The script, for example, yields compelling dialogue with an 18th century tone that is at once eloquent, beautiful, and accessible. However, I just can't shake the feeling that I was listening to Jane Austen sound bites--sentences and phrases clipped from their context--and I have only had briefest acquaintance with her work. I realize that retaining any more of the original would have made a mini-series rather than a movie, but I just feel the script could have been edited better. Did I mention that I really, really liked the script?
The cinematography in Pride & Prejudice almost better than the script, which is saying a lot since rom-coms live or die by their scripts. The whole film looks dirty, that is to say, authentic. The walls that need paint, the mud and rain and fog, the homespun fabrics, and the greasy food are all shot in dark dingy rooms and captured on a grainy film-stock that makes the images look like they were painted onto the screen. That being said, the artificially whitened teeth of the actors served nicely to jilt me out of the time period. I hate you Pride and Prejudice!

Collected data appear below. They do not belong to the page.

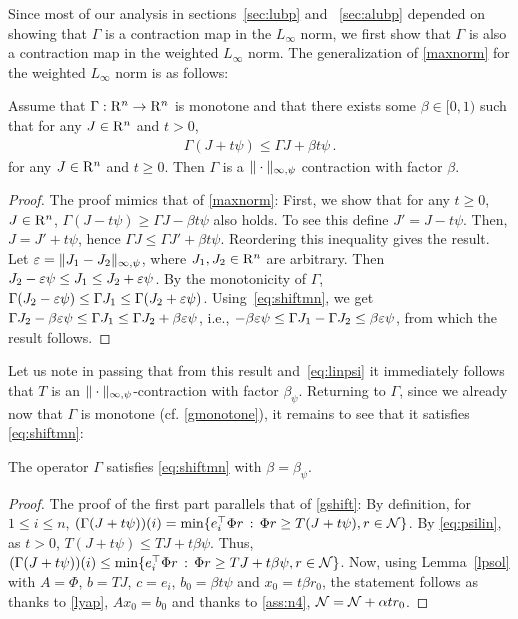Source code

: Since most of our analysis in sections~\ref{sec:lubp} and ~\ref{sec:alubp} depended on showing that $\Gamma$ is a contraction map in the $L_\infty$ norm, we first show that $\Gamma$ is also a contraction map in the weighted $L_\infty$ norm.
The generalization of  \cref{maxnorm} for the weighted $L_{\infty}$ norm is as follows:
\begin{lemma}\label{maxnormmn}
Assume that $\Gamma: \mathrm{R}^n \to \mathrm{R}^n$ is monotone and 
that there exists some $\beta\in [0,1)$ such that for any $J\in \mathrm{R}^n$ and $t>0$,
\begin{align}
\label{eq:shiftmn}
\Gamma( J + t \psi) \le \Gamma J + \beta t \psi\,.
\end{align} 
for any $J\in \mathrm{R}^n$ and $t\ge 0$.
Then $\Gamma$ is a $\|\cdot\|_{\infty,\psi}$ contraction with factor $\beta$.
\end{lemma}
\begin{proof}
The proof mimics that of  \cref{maxnorm}:
First, we show that for any $t\ge 0$,  $J\in \mathrm{R}^n$,
$\Gamma( J - t \psi) \ge \Gamma J - \beta t \psi$ also holds.
To see this define $J' = J-t\psi$. Then, $J = J'+t\psi$, hence $\Gamma J \le \Gamma J' + \beta t \psi$. Reordering this inequality gives the result.
Let $\varepsilon = \|J_1 - J_2\|_{\infty,\psi}$, where $J_1,J_2\in \mathrm{R}^n$ are arbitrary.
Then $J_2 - \varepsilon \psi \le J_1 \le J_2 + \varepsilon \psi$. 
By the monotonicity of $\Gamma$,
$\Gamma(J_2 - \varepsilon \psi) \le \Gamma J_1 \le \Gamma(J_2 + \varepsilon \psi)$. 
Using~\eqref{eq:shiftmn}, we get 
$\Gamma J_2 - \beta \varepsilon \psi \le \Gamma J_1 \le \Gamma J_2 + \beta \varepsilon \psi$, i.e., $-\beta \varepsilon \psi \le \Gamma J_1 - \Gamma J_2 \le \beta \varepsilon \psi$, from which the result follows.
\end{proof}
Let us note in passing that from this result and~\eqref{eq:linpsi} it immediately follows that $T$ is an $\|\cdot\|_{\infty,\psi}$-contraction with factor $\beta_{\psi}$.
Returning to $\Gamma$,
since we already now that $\Gamma$ is monotone (cf. \cref{gmonotone}), it remains to see that it satisfies \eqref{eq:shiftmn}:
\begin{lemma}\label{gshiftmn}
The operator $\Gamma$ satisfies \eqref{eq:shiftmn} with $\beta = \beta_\psi$.
\end{lemma}
\begin{proof}
The proof of the first part parallels that of \cref{gshift}:
By definition, for $1\le i \le n$,
$(\Gamma (J+t\psi) )(i) = \min\{ e_i^\top \Phi r \,:\, \Phi r \ge T(J+t\psi), r\in \mathcal{N} \}$.
By \cref{eq:psilin}, as $t>0$, $T(J+t\psi) \le TJ + t \beta \psi$. Thus,
$(\Gamma (J+t\psi) )(i) \le 
 \min\{ e_i^\top \Phi r \,:\, \Phi r \ge TJ+t\beta \psi, r\in \mathcal{N} \}$.
Now, using Lemma~\ref{lpsol} with $A=\Phi$, $b=TJ$, $c=e_i$,
 $b_0=\beta t \psi$ 
and $x_0=t \beta r_0$, the statement follows
as thanks to \cref{lyap}, $A x_0 = b_0$ and thanks to
\cref{ass:n4}, $\mathcal{N} = \mathcal{N} + \alpha t r_0$.
\end{proof}
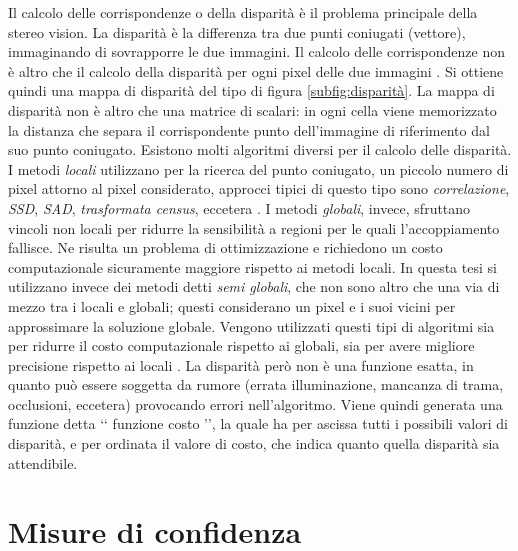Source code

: \documentclass[12pt]{report}
\newcommand{\nullpage}{\newpage\null\thispagestyle{empty}}  %
\begin{document}
			
			
			Il calcolo delle corrispondenze o della disparità è il problema principale della stereo vision.	La disparità è la differenza tra due punti coniugati (vettore), immaginando di sovrapporre le due immagini. Il calcolo delle corrispondenze non è altro che il calcolo della disparità per ogni pixel delle due immagini \cite{fusiello}. Si ottiene quindi una mappa di disparità del tipo di figura \ref{subfig:disparità}. La mappa di disparità non è altro che una matrice di scalari: in ogni cella viene memorizzato la distanza che separa il corrispondente punto dell'immagine di riferimento dal suo punto coniugato.\newline
			Esistono molti algoritmi diversi per il calcolo delle disparità. I metodi \textit{locali} utilizzano per la ricerca del punto coniugato, un piccolo numero di pixel attorno al pixel considerato, approcci tipici di questo tipo sono \textit{correlazione}, \textit{SSD}, \textit{SAD}, \textit{trasformata census}, eccetera \cite{correlation}. I metodi \textit{globali}, invece, sfruttano vincoli non locali per ridurre la sensibilità a regioni per le quali l'accoppiamento fallisce. Ne risulta un problema di ottimizzazione e richiedono un costo computazionale sicuramente maggiore rispetto ai metodi locali. In questa tesi si utilizzano invece dei metodi detti \textit{semi globali}, che non sono altro che una via di mezzo tra i locali e globali; questi considerano un pixel e i suoi vicini per approssimare la soluzione globale. Vengono utilizzati questi tipi di algoritmi sia per ridurre il costo computazionale rispetto ai globali, sia per avere migliore precisione rispetto ai locali \cite{SGM}. La disparità però non è una funzione esatta, in quanto può essere soggetta da rumore (errata illuminazione, mancanza di trama, occlusioni, eccetera) provocando errori nell'algoritmo. Viene quindi generata una funzione detta ‘‘ funzione costo ’’, la quale ha per ascissa tutti i possibili valori di disparità, e per ordinata il valore di costo, che indica quanto quella disparità sia attendibile.  
			
			

	\nullpage
	
	\chapter{Misure di confidenza}
	\label{sec:confidenza}
	\pagestyle{fancy}
	
\end{document}
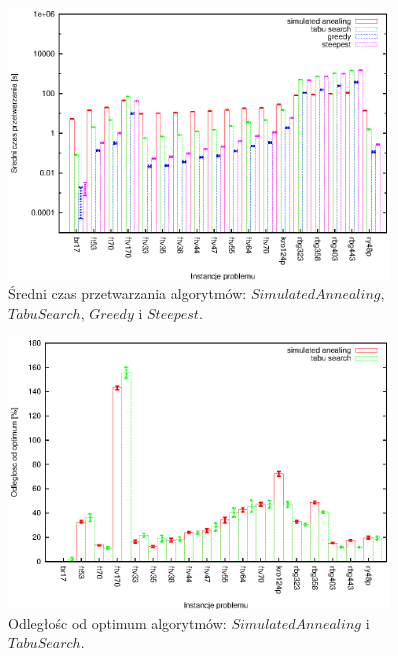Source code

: \begin{figure}
\begin{center}
\includegraphics[width=0.9\textwidth]{wykresy/anealing_tabu_greedy_time_log}
\end{center}
\caption{Średni czas przetwarzania algorytmów: 
$Simulated Annealing$, $Tabu Search$, $Greedy$ i $Steepest$.}
\label{anealing_tabu_greedy_time_log}
\end{figure}

\begin{figure}
\begin{center}
\includegraphics[width=0.9\textwidth]{wykresy/anealing_tabu_quality}
\end{center}
\caption{Odległośc od optimum algorytmów: $Simulated Annealing$ i 
$Tabu Search$.}
\label{anealing_tabu_quality}
\end{figure}

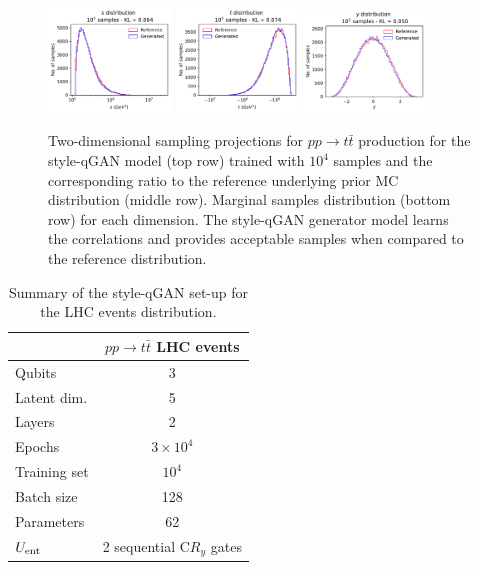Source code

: \documentclass[twocolumn,preprintnumbers,superscriptaddress]{revtex4-2}
\begin{document}
\begin{figure}
  \includegraphics[width=0.29\textwidth]{plots/LHCttbar/s-distribution_LHCdata_100k.pdf}%
  \includegraphics[width=0.29\textwidth]{plots/LHCttbar/t-distribution_LHCdata_100k.pdf}%
  \includegraphics[width=0.29\textwidth]{plots/LHCttbar/y-distribution_LHCdata_100k.pdf}

  \caption{\label{fig:ttbar}Two-dimensional sampling projections for $pp
  \rightarrow t\bar{t}$ production for the style-qGAN model (top row) trained
  with $10^4$ samples and the corresponding ratio to the reference underlying
  prior MC distribution (middle row). Marginal samples distribution (bottom row)
  for each dimension. The style-qGAN generator model learns the correlations and
  provides acceptable samples when compared to the reference distribution.}
\end{figure}

\begin{table}
  \begin{tabular}{l|c}
     & {\bf $pp \rightarrow t\bar{t}$ LHC events} \tabularnewline
    \hline
    Qubits & 3  \tabularnewline
    Latent dim. & 5 \tabularnewline
    Layers & 2  \tabularnewline
    Epochs & $3\times10^4$ \tabularnewline
    Training set & $10^4$ \tabularnewline
    Batch size & 128 \tabularnewline
    Parameters & 62 \tabularnewline
    $U_{\rm ent}$ & 2 sequential C$R_y$ gates \tabularnewline
    \hline
  \end{tabular}

  \caption{\label{table:summary_lhc} Summary of the style-qGAN set-up for the LHC events distribution.}
\end{table}
\end{document}
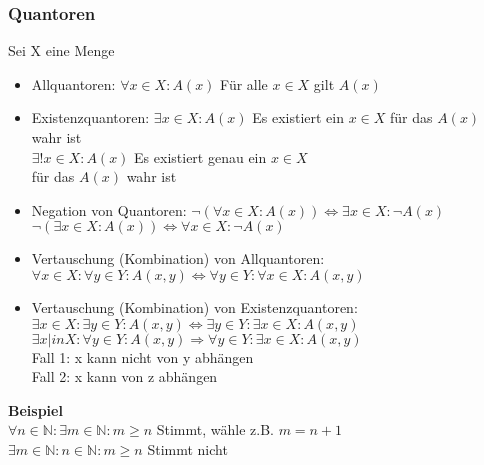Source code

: \documentclass{article}
\begin{document}
	\subsubsection{Quantoren}
	Sei X eine Menge
	\begin{itemize}
	\item Allquantoren: $\forall x \in X: A(x)$ \tabto{6cm} Für alle $x \in X$ gilt $A(x)$
	\item Existenzquantoren: \tabto{3.2cm} $\exists x \in X: A(x)$ \tabto{6cm} Es existiert ein $x \in X$ für das $A(x)$ \\
	\tabto{6cm} wahr ist\\
	\tabto{3.2cm} $\exists! x \in X: A(x)$ \tabto{6cm} Es existiert genau ein $x \in X$ \\
	\tabto{6cm} für das $A(x)$ wahr ist
	\item Negation von Quantoren: \tabto{5cm} $\lnot (\forall x \in X: A(x)) \Leftrightarrow \exists x \in X: \lnot A(x)$\\
	\tabto{5cm} $\lnot (\exists x \in X: A(x)) \Leftrightarrow \forall x \in X: \lnot A(x)$
	\item Vertauschung (Kombination) von Allquantoren:\\
	\tabto{2cm} $\forall x \in X: \forall y \in Y: A(x,y) \Leftrightarrow \forall y \in Y: \forall x \in X: A(x,y)$
	\item Vertauschung (Kombination) von Existenzquantoren: \\
	\tabto{2cm} $\exists x \in X: \exists y \in Y: A(x,y) \Leftrightarrow \exists y \in Y: \exists x \in X: A(x,y)$
	\tabto{2cm} $\exists x |in X: \forall y \in Y: A(x,y) \Rightarrow \forall y \in Y: \exists x \in X: A(x,y)$\\
	Fall 1: x kann nicht von y abhängen\\
	Fall 2: x kann von z abhängen 
	\end{itemize}
	\begin{tcolorbox}[width=\linewidth, sharp corners=all, colback=white!95!black]
	\textbf{Beispiel} \\
	\tabto{1cm} $\forall n \in \mathbb{N}: \exists m \in \mathbb{N} : m \geq n$ \tabto{6cm} Stimmt, wähle z.B. $m=n+1$\\
	\tabto{1cm} $\exists  m \in \mathbb{N} : n \in \mathbb{N} : m \geq n$ \tabto{6cm} Stimmt nicht
	\end{tcolorbox}
	
\end{document}
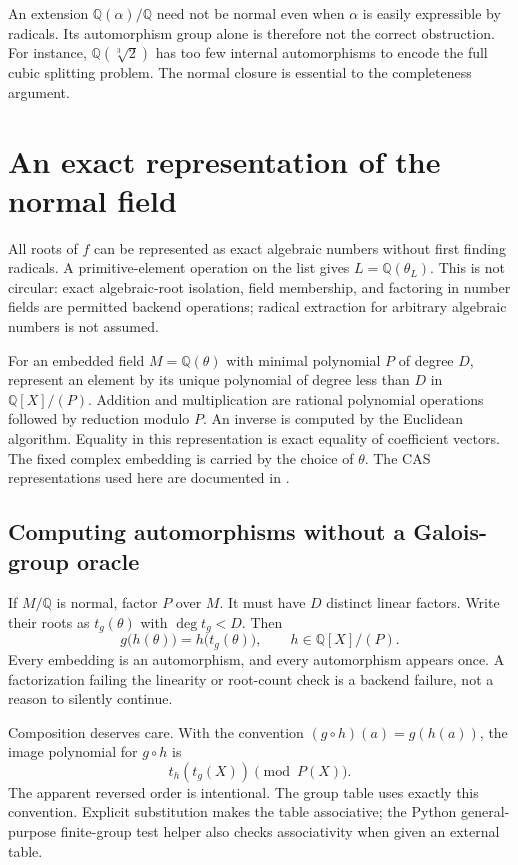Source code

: \documentclass[11pt,a4paper]{article}
\newcommand{\Q}{\mathbb Q}
\theoremstyle{definition}
\begin{document}
An extension $\Q(\alpha)/\Q$ need not be normal even when $\alpha$ is easily
expressible by radicals. Its automorphism group alone is therefore not the
correct obstruction. For instance, $\Q(\sqrt[3]{2})$ has too few internal
automorphisms to encode the full cubic splitting problem. The normal closure
is essential to the completeness argument.

\section{An exact representation of the normal field}
All roots of $f$ can be represented as exact algebraic numbers without first
finding radicals. A primitive-element operation on the list gives
$L=\Q(\theta_L)$. This is not circular: exact algebraic-root isolation, field
membership, and factoring in number fields are permitted backend operations;
radical extraction for arbitrary algebraic numbers is not assumed.

For an embedded field $M=\Q(\theta)$ with minimal polynomial $P$ of degree $D$,
represent an element by its unique polynomial of degree less than $D$ in
$\Q[X]/(P)$. Addition and multiplication are rational polynomial operations
followed by reduction modulo $P$. An inverse is computed by the Euclidean
algorithm. Equality in this representation is exact equality of coefficient
vectors. The fixed complex embedding is carried by the choice of $\theta$. The CAS
representations used here are documented in \cite{wlexact,sympydomains}.

\subsection{Computing automorphisms without a Galois-group oracle}
If $M/\Q$ is normal, factor $P$ over $M$. It must have $D$ distinct linear
factors. Write their roots as $t_g(\theta)$ with $\deg t_g<D$. Then
\begin{equation}\label{eq:action}
 g\bigl(h(\theta)\bigr)=h\bigl(t_g(\theta)\bigr),
 \qquad h\in\Q[X]/(P).
\end{equation}
Every embedding is an automorphism, and every automorphism appears once. A
factorization failing the linearity or root-count check is a backend failure,
not a reason to silently continue.

Composition deserves care. With the convention $(g\circ h)(a)=g(h(a))$, the
image polynomial for $g\circ h$ is
\[
 t_h(t_g(X))\pmod {P(X)}.
\]
The apparent reversed order is intentional. The group table uses exactly this
convention. Explicit substitution makes the table associative; the Python
general-purpose finite-group test helper also checks associativity when given
an external table.
\end{document}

No, no, please, I didn't mean it; the actors were so good and delivering those prosaic lines. Keira Knightly, as Elizabeth, carried to whole thing on her super-stretched neck and chin. Matthew MacFadyen's Darcy was taciturn in the extreme, and I loved it. Donald Sutherland was by far the best supporting actor as Lizie's greathearted yet thoroughly whipped father, and Tom Hollander came a close second as the hilariously unromantic vicar.
So go see the second best, in my humble opinion, film of the year (I'll blog about the best one next time). Yes, it's corny and ancient, but it will do you some good to put your prejudices aside and watch a good adaptation of a masterpiece in the canon of English literature. It's not half as boring as it sounds, and before you know it Pride & Prejudice will have you enchanted too.